# [Task details]
The expected output is the line holding "# Report Generator" plus every line after it through the end of the listing, copied exactly.

• • • •

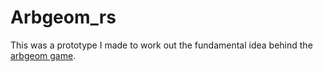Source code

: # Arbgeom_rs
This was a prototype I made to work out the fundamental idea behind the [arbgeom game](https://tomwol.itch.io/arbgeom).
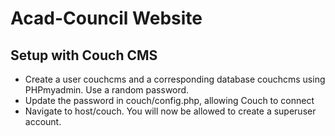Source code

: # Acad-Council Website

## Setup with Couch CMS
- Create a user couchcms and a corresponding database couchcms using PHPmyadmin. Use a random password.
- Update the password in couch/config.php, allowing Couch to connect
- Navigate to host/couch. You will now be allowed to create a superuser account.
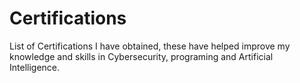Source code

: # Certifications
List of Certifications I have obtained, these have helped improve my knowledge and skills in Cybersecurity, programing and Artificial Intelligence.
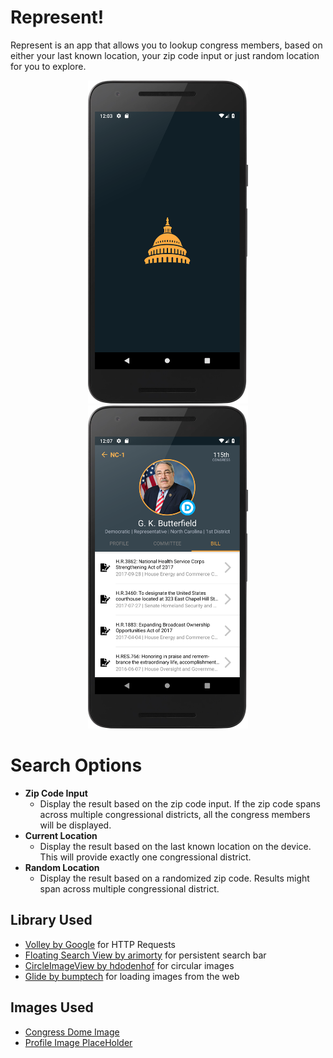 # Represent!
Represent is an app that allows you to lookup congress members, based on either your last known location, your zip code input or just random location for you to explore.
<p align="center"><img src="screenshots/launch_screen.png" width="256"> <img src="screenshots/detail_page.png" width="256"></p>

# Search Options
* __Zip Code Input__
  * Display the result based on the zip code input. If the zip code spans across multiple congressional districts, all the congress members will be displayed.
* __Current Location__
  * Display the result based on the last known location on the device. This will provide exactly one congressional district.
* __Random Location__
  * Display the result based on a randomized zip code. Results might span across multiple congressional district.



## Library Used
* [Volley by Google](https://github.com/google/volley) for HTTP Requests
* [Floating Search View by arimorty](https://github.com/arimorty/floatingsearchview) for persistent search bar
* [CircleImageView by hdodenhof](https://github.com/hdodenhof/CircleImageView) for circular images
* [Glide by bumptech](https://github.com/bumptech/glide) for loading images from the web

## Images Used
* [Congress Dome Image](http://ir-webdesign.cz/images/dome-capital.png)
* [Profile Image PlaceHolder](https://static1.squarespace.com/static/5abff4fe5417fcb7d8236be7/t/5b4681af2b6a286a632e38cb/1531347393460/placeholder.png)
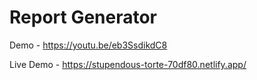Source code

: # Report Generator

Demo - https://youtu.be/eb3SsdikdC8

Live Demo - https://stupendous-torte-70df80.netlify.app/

• • • •

# [Written answer]
: # Report Generator

Demo - https://youtu.be/eb3SsdikdC8

Live Demo - https://stupendous-torte-70df80.netlify.app/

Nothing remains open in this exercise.